The problem: Scan the entries below for the word "사용한다", then copy each line that holds it.

-------- Data under study --------

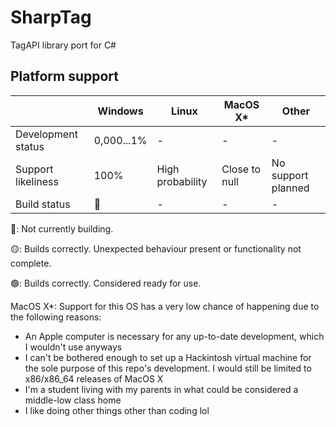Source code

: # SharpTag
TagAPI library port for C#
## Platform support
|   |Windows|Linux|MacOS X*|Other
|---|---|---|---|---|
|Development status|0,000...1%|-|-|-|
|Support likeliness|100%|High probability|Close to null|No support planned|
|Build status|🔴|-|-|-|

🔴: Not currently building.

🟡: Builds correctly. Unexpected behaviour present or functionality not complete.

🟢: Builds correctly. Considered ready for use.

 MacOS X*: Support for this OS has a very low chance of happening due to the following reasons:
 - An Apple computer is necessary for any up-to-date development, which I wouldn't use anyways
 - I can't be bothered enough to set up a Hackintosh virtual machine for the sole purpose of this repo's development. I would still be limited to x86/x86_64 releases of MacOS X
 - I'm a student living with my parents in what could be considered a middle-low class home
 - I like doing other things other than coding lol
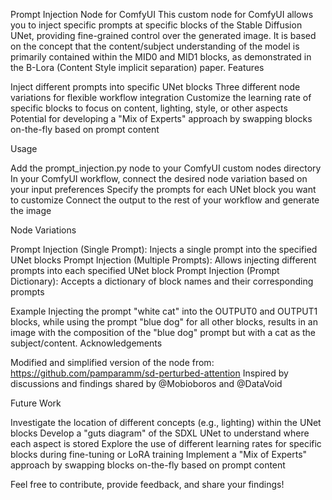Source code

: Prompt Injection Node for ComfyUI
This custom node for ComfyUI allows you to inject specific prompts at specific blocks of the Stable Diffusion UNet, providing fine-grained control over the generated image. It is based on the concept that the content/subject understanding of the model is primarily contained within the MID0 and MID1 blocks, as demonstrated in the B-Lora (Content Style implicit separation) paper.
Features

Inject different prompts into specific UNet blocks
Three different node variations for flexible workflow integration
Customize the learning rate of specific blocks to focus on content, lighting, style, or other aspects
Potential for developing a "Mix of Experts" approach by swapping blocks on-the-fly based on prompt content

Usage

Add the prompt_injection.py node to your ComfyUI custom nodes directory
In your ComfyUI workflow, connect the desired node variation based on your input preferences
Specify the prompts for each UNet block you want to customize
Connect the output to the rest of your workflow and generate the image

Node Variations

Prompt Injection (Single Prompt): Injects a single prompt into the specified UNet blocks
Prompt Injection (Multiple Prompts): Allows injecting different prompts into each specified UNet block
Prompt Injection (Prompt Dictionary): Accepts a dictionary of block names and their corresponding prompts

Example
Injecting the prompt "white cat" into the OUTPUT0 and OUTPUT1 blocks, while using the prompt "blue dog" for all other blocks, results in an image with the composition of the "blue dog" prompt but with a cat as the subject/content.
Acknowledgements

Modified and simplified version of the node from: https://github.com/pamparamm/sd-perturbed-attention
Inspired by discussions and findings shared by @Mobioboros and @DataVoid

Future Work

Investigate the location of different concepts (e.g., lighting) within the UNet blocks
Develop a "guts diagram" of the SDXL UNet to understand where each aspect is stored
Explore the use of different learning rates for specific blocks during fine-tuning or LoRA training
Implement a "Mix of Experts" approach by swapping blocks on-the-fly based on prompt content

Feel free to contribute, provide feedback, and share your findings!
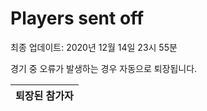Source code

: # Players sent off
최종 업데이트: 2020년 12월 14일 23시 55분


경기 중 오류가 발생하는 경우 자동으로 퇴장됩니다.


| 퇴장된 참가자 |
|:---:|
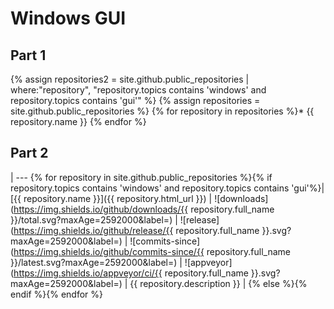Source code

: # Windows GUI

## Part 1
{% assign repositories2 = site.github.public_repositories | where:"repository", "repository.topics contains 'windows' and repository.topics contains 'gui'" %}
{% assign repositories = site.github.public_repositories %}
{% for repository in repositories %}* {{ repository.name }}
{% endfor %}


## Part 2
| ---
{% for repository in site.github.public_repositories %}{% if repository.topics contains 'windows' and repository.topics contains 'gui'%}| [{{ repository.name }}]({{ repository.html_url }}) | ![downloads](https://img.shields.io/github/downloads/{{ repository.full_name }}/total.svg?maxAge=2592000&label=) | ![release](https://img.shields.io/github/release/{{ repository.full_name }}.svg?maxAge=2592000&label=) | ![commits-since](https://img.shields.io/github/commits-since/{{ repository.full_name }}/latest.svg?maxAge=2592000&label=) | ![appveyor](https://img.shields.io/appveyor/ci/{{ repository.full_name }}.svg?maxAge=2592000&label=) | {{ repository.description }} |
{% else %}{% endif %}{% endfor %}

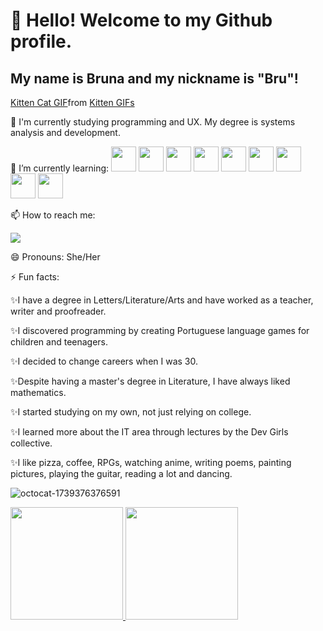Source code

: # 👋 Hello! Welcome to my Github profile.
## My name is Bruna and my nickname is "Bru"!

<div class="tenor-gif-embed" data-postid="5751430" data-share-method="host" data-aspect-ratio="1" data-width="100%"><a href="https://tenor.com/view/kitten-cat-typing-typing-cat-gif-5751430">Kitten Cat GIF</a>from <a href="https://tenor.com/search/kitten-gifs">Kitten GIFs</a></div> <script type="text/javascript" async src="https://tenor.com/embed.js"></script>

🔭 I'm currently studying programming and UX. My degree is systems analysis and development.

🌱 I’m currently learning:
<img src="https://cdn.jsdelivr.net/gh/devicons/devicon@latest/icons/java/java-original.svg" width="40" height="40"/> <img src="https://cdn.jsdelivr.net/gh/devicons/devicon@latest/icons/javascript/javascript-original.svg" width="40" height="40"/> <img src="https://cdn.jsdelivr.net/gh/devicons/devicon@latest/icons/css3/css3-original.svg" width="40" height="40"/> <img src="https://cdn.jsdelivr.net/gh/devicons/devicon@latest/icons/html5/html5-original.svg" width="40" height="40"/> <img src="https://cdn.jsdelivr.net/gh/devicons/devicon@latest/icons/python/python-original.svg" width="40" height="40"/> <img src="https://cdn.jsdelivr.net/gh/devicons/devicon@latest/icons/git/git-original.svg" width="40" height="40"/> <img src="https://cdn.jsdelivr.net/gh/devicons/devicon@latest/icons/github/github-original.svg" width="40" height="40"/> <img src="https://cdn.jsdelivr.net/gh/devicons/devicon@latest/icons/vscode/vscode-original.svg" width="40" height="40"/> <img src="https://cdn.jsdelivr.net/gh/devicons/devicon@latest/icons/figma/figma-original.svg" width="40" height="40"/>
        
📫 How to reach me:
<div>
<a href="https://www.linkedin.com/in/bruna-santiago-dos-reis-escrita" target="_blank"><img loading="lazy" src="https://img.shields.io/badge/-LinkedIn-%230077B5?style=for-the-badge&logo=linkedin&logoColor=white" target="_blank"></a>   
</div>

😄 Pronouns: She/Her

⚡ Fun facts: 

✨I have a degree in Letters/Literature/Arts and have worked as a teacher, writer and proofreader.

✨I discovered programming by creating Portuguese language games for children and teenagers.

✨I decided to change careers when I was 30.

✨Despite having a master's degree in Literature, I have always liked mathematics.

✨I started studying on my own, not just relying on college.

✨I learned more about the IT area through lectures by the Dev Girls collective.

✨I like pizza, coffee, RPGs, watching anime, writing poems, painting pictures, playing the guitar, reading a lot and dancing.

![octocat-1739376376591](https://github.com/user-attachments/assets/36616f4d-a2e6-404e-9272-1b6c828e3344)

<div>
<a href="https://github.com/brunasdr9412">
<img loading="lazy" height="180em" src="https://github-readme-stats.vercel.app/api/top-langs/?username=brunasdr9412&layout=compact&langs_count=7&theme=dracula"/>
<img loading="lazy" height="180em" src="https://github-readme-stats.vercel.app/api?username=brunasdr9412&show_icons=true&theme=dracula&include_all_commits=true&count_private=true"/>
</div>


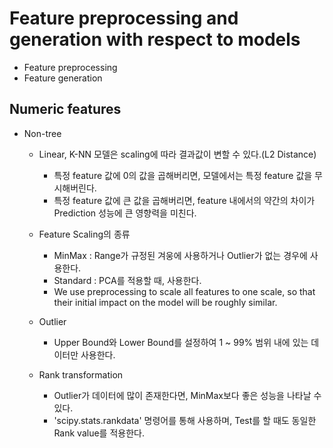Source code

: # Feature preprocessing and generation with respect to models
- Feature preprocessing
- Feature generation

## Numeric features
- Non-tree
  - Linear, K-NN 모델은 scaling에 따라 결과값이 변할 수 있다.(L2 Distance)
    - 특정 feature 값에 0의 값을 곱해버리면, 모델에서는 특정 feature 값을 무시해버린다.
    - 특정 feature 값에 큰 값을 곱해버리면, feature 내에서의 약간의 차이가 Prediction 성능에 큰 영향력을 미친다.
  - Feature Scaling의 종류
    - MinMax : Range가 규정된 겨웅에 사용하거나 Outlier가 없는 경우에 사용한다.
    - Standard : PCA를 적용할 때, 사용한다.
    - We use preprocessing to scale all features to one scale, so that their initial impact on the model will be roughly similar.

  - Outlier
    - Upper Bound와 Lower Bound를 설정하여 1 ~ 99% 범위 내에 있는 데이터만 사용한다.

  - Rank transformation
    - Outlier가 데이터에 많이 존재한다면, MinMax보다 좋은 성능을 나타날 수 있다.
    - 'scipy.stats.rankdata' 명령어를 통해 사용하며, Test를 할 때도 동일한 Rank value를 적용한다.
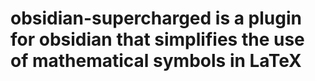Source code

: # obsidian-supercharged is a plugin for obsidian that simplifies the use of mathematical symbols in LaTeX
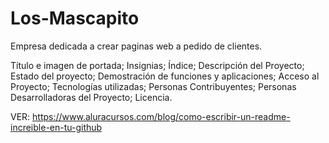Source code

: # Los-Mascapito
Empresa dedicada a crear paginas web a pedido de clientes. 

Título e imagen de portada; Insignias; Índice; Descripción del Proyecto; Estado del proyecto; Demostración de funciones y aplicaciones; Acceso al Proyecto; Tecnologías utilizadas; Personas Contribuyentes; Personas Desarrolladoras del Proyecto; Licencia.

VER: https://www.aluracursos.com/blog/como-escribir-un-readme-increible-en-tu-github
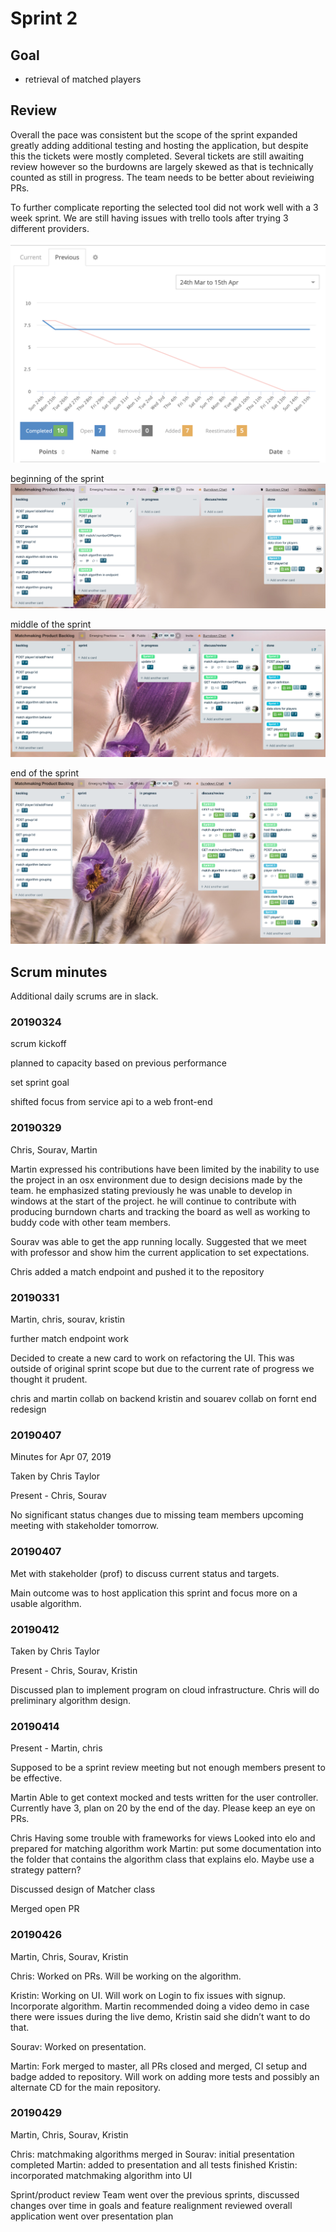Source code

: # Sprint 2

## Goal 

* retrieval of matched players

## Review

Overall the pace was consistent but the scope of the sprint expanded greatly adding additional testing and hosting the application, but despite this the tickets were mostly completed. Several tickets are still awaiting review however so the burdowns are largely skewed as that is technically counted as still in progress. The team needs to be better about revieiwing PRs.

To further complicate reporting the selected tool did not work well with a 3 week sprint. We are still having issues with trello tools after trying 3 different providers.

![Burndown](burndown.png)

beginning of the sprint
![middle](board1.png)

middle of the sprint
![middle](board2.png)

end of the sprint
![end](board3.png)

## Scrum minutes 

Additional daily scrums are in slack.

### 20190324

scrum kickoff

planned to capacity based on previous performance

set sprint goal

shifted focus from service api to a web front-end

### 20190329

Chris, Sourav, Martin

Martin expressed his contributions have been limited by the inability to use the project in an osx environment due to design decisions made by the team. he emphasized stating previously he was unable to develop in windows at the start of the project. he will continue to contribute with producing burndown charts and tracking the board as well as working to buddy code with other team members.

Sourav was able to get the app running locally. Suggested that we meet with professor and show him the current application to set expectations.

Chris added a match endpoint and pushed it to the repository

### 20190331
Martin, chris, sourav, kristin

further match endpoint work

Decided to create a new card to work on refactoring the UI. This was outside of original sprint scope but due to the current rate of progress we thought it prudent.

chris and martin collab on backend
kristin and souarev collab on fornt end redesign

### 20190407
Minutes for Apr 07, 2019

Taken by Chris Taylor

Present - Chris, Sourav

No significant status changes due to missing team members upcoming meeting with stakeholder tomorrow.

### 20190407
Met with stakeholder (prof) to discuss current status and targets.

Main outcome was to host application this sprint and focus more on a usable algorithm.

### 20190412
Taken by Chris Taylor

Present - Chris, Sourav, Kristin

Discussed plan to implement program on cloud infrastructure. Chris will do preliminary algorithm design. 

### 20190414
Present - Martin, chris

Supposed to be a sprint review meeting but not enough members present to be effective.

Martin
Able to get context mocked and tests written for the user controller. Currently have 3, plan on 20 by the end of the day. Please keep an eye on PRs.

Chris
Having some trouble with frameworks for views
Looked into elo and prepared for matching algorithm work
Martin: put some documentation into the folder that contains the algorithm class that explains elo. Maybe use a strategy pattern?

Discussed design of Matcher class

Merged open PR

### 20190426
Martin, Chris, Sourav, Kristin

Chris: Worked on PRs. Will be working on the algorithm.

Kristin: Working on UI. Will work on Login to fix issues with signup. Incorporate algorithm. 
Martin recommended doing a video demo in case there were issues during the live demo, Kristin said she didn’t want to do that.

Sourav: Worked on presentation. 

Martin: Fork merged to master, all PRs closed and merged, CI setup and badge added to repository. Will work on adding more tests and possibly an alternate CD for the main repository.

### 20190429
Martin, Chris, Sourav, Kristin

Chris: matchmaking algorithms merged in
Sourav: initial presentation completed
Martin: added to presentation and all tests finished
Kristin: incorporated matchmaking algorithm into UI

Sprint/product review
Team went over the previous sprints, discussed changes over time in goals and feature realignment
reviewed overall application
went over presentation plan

--------

Solution below:
    - MinMax : Range가 규정된 겨웅에 사용하거나 Outlier가 없는 경우에 사용한다.
    - Standard : PCA를 적용할 때, 사용한다.
    - Upper Bound와 Lower Bound를 설정하여 1 ~ 99% 범위 내에 있는 데이터만 사용한다.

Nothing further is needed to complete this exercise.